CERTIFICATION OF ENROLLMENT

 

                   SUBSTITUTE HOUSE BILL 2097

 

 

                   Chapter 317, Laws of 1997

 

 

 

 

                        55th Legislature

                      1997 Regular Session

 

 

INSURANCE COMPANY INVESTMENTS--DERIVATIVE TRANSACTIONS

 

 

 

                    EFFECTIVE DATE:  7/27/97

Passed by the House March 15, 1997

  Yeas 81   Nays 15

 

 

 

             CLYDE BALLARD

Speaker of the

      House of Representatives

 

Passed by the Senate April 18, 1997

  Yeas 45   Nays 0

             CERTIFICATE

 

I, Timothy A. Martin, Chief Clerk of the House of Representatives of the State of Washington, do hereby certify that the attached is SUBSTITUTE HOUSE BILL 2097  as passed by the House of Representatives and the Senate on the dates hereon set forth.

 

 

 

               BRAD OWEN

President of the Senate

          TIMOTHY A. MARTIN

                          Chief Clerk

 

 

Approved May 12, 1997 Place Style On Codes above, and Style Off Codes below.   

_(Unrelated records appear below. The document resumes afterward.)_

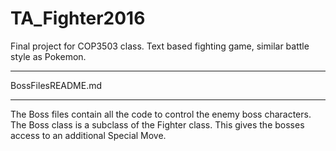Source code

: # TA_Fighter2016
Final project for COP3503 class. Text based fighting game, similar battle style as Pokemon.
						 
***************************************************************************
BossFilesREADME.md
***************************************************************************

The Boss files contain all the code to control the enemy boss characters. The Boss class is a
subclass of the Fighter class. This gives the bosses access to an additional Special Move.
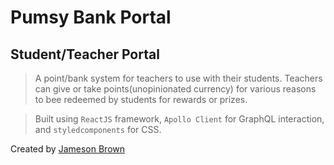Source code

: # Pumsy Bank Portal

## Student/Teacher Portal

> A point/bank system for teachers to use with their students. Teachers can give or take points(unopinionated currency) for various reasons to bee redeemed by students for rewards or prizes.

> Built using `ReactJS` framework, `Apollo Client` for GraphQL interaction, and `styledcomponents` for CSS.

Created by [Jameson Brown](https://www.jamesonb.com)

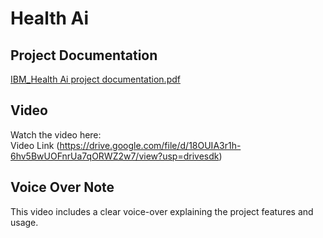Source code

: # Health Ai

## Project Documentation  
[IBM_Health Ai project documentation.pdf](https://drive.google.com/file/d/1-13URtfvkMB8b7PCJnJi00Asg0Empwgf/view?usp=drivesdk)

##  Video  
Watch the  video here:  
 Video Link (https://drive.google.com/file/d/18OUIA3r1h-6hv5BwUOFnrUa7qORWZ2w7/view?usp=drivesdk)
## Voice Over Note  
This video includes a clear voice-over explaining the project features and usage.
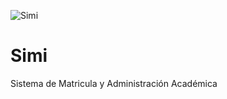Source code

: ![Simi](https://raw.githubusercontent.com/ISETH1998/simi-server/master/image/logo.PNG?token=AKU5J72IJMJFSQTW3AVUFXC6FMMD6)

# Simi
Sistema de Matricula y Administración Académica
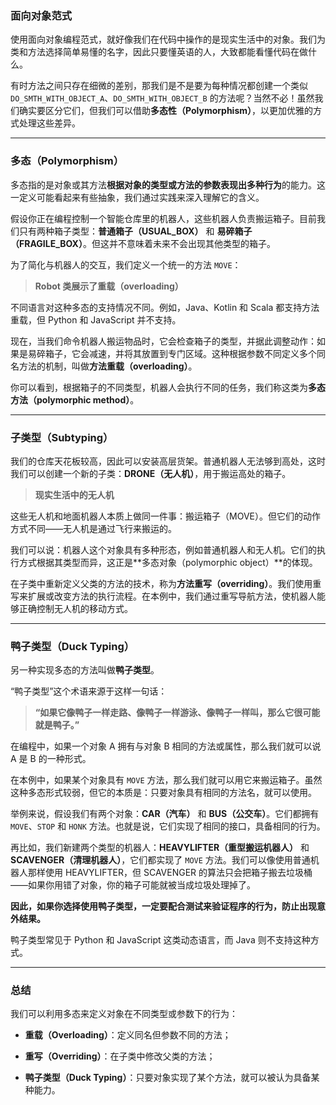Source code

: ### 面向对象范式

使用面向对象编程范式，就好像我们在代码中操作的是现实生活中的对象。我们为类和方法选择简单易懂的名字，因此只要懂英语的人，大致都能看懂代码在做什么。

有时方法之间只存在细微的差别，那我们是不是要为每种情况都创建一个类似 `DO_SMTH_WITH_OBJECT_A`、`DO_SMTH_WITH_OBJECT_B` 的方法呢？当然不必！虽然我们确实要区分它们，但我们可以借助**多态性（Polymorphism）**，以更加优雅的方式处理这些差异。

---

### 多态（Polymorphism）

多态指的是对象或其方法**根据对象的类型或方法的参数表现出多种行为**的能力。这一定义可能看起来有些抽象，我们通过实践来深入理解它的含义。

假设你正在编程控制一个智能仓库里的机器人，这些机器人负责搬运箱子。目前我们只有两种箱子类型：**普通箱子（USUAL_BOX）** 和 **易碎箱子（FRAGILE_BOX）**。但这并不意味着未来不会出现其他类型的箱子。

为了简化与机器人的交互，我们定义一个统一的方法 `MOVE`：

> **Robot 类展示了重载（overloading）**

不同语言对这种多态的支持情况不同。例如，Java、Kotlin 和 Scala 都支持方法重载，但 Python 和 JavaScript 并不支持。

现在，当我们命令机器人搬运物品时，它会检查箱子的类型，并据此调整动作：如果是易碎箱子，它会减速，并将其放置到专门区域。这种根据参数不同定义多个同名方法的机制，叫做**方法重载（overloading）**。

你可以看到，根据箱子的不同类型，机器人会执行不同的任务，我们称这类为**多态方法（polymorphic method）**。

---

### 子类型（Subtyping）

我们的仓库天花板较高，因此可以安装高层货架。普通机器人无法够到高处，这时我们可以创建一个新的子类：**DRONE（无人机）**，用于搬运高处的箱子。

> **现实生活中的无人机**

这些无人机和地面机器人本质上做同一件事：搬运箱子（MOVE）。但它们的动作方式不同——无人机是通过飞行来搬运的。

我们可以说：机器人这个对象具有多种形态，例如普通机器人和无人机。它们的执行方式根据其类型而异，这正是**多态对象（polymorphic object）**的体现。

在子类中重新定义父类的方法的技术，称为**方法重写（overriding）**。我们使用重写来扩展或改变方法的执行流程。在本例中，我们通过重写导航方法，使机器人能够正确控制无人机的移动方式。

---

### 鸭子类型（Duck Typing）

另一种实现多态的方法叫做**鸭子类型**。

“鸭子类型”这个术语来源于这样一句话：

> **“如果它像鸭子一样走路、像鸭子一样游泳、像鸭子一样叫，那么它很可能就是鸭子。”**

在编程中，如果一个对象 A 拥有与对象 B 相同的方法或属性，那么我们就可以说 A 是 B 的一种形式。

在本例中，如果某个对象具有 `MOVE` 方法，那么我们就可以用它来搬运箱子。虽然这种多态形式较弱，但它的本质是：只要对象具有相同的方法名，就可以使用。

举例来说，假设我们有两个对象：**CAR（汽车）** 和 **BUS（公交车）**。它们都拥有 `MOVE`、`STOP` 和 `HONK` 方法。也就是说，它们实现了相同的接口，具备相同的行为。

再比如，我们新建两个类型的机器人：**HEAVYLIFTER（重型搬运机器人）** 和 **SCAVENGER（清理机器人）**，它们都实现了 `MOVE` 方法。我们可以像使用普通机器人那样使用 HEAVYLIFTER，但 SCAVENGER 的算法只会把箱子搬去垃圾桶——如果你用错了对象，你的箱子可能就被当成垃圾处理掉了。

**因此，如果你选择使用鸭子类型，一定要配合测试来验证程序的行为，防止出现意外结果。**

鸭子类型常见于 Python 和 JavaScript 这类动态语言，而 Java 则不支持这种方式。

---

### 总结

我们可以利用多态来定义对象在不同类型或参数下的行为：

- **重载（Overloading）**：定义同名但参数不同的方法；
    
- **重写（Overriding）**：在子类中修改父类的方法；
    
- **鸭子类型（Duck Typing）**：只要对象实现了某个方法，就可以被认为具备某种能力。
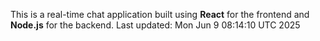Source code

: This is a real-time chat application built using **React** for the frontend and **Node.js** for the backend.
Last updated: Mon Jun  9 08:14:10 UTC 2025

                                FILED          

 

 

             May 12, 1997 - 3:15 p.m.

 

 

 

              GARY LOCKE

Governor of the State of Washington

                   Secretary of State

                  State of Washington


          _______________________________________________

 

                    SUBSTITUTE HOUSE BILL 2097

          _______________________________________________

 

             Passed Legislature - 1997 Regular Session

 

            AS RECOMMENDED BY THE CONFERENCE COMMITTEE

 

                                

State of Washington      55th Legislature     1997 Regular Session

 

By House Committee on Financial Institutions & Insurance (originally sponsored by Representative L. Thomas)

 

Read first time 03/05/97.

  Regulating the investment practices of insurance companies.   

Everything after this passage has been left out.